» **Exercise instructions**
Of all the entries below, retype only the lines from the one with "## What Gets Installed" through the one with "- Main documentation", exactly as they appear.

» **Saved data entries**
--*--
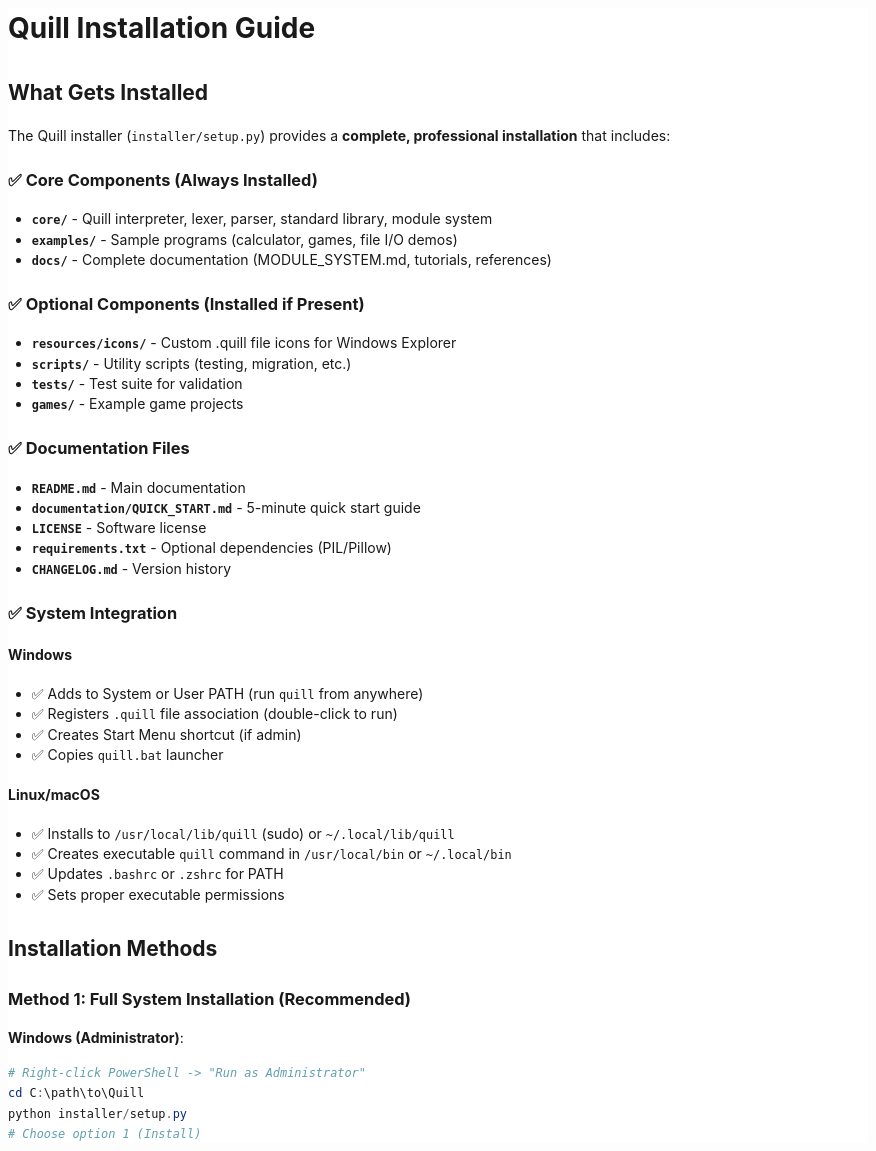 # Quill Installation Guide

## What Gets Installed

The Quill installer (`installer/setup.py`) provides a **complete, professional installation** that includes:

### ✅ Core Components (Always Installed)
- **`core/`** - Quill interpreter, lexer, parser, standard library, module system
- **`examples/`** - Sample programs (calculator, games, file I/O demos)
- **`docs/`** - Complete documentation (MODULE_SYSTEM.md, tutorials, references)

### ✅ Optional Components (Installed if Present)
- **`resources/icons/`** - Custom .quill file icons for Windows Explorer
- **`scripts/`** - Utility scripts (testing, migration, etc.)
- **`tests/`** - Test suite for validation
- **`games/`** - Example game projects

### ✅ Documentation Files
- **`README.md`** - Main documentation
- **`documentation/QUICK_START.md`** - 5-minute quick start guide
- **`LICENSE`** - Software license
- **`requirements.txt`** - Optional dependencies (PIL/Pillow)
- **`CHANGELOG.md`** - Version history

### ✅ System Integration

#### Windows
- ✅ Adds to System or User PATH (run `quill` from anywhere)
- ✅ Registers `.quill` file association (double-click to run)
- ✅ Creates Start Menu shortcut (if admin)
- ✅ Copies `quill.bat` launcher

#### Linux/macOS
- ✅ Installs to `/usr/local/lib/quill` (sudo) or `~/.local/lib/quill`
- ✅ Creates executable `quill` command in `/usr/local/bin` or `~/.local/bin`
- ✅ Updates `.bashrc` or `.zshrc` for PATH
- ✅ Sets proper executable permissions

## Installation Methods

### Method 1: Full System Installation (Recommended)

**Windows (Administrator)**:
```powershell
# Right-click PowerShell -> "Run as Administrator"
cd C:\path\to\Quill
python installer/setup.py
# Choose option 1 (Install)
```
--*--
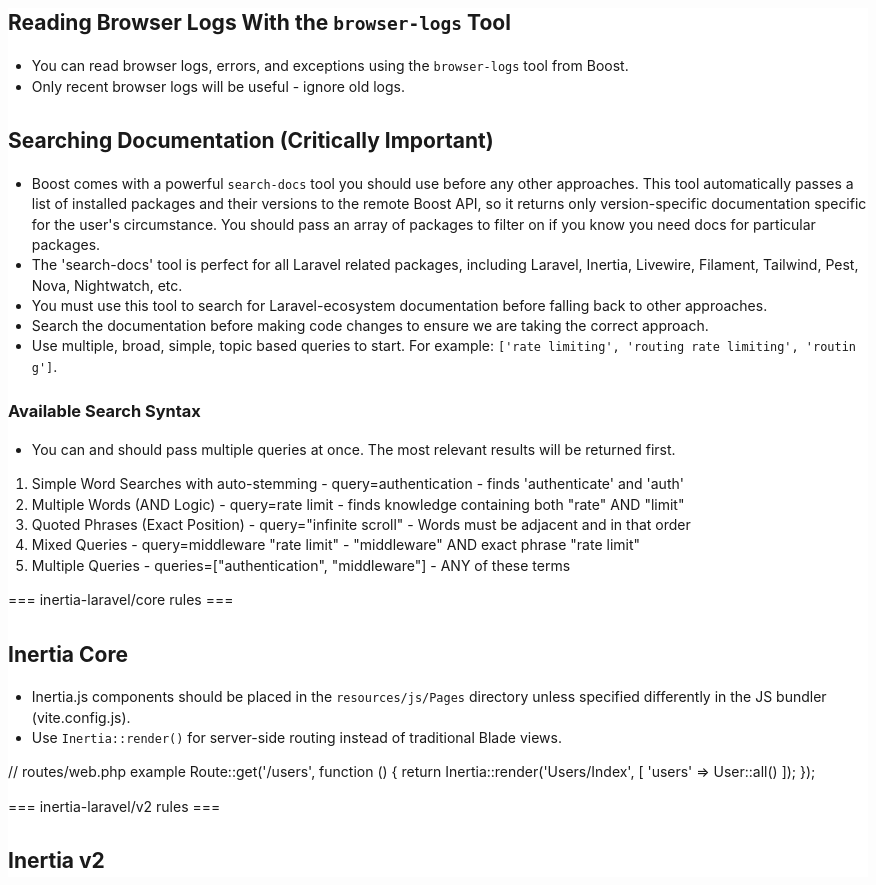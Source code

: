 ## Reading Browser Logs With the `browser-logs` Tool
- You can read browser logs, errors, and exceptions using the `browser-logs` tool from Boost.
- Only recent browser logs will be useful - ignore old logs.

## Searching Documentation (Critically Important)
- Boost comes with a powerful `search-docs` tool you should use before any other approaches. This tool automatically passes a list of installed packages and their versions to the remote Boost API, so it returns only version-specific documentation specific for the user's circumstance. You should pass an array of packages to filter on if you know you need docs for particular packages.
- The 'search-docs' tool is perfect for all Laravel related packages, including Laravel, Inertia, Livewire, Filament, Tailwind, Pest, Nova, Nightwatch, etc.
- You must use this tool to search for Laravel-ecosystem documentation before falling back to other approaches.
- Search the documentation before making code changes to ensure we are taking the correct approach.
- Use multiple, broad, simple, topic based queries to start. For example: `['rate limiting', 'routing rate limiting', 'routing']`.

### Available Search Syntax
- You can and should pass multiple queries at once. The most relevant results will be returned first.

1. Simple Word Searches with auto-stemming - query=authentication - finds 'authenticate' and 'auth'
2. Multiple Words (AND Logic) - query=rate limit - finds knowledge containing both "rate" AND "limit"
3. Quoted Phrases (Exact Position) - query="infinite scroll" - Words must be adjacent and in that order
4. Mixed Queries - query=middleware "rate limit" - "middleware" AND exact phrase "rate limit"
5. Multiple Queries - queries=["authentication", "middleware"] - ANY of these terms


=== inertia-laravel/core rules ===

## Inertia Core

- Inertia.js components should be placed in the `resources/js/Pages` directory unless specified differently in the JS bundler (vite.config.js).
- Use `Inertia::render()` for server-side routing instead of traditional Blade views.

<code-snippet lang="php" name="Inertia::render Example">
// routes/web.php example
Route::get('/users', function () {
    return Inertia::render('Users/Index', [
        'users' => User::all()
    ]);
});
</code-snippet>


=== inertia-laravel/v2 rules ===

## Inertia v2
--*--
» **Response area**
## What Gets Installed

The Quill installer (`installer/setup.py`) provides a **complete, professional installation** that includes:

### ✅ Core Components (Always Installed)
- **`core/`** - Quill interpreter, lexer, parser, standard library, module system
- **`examples/`** - Sample programs (calculator, games, file I/O demos)
- **`docs/`** - Complete documentation (MODULE_SYSTEM.md, tutorials, references)

### ✅ Optional Components (Installed if Present)
- **`resources/icons/`** - Custom .quill file icons for Windows Explorer
- **`scripts/`** - Utility scripts (testing, migration, etc.)
- **`tests/`** - Test suite for validation
- **`games/`** - Example game projects

### ✅ Documentation Files
- **`README.md`** - Main documentation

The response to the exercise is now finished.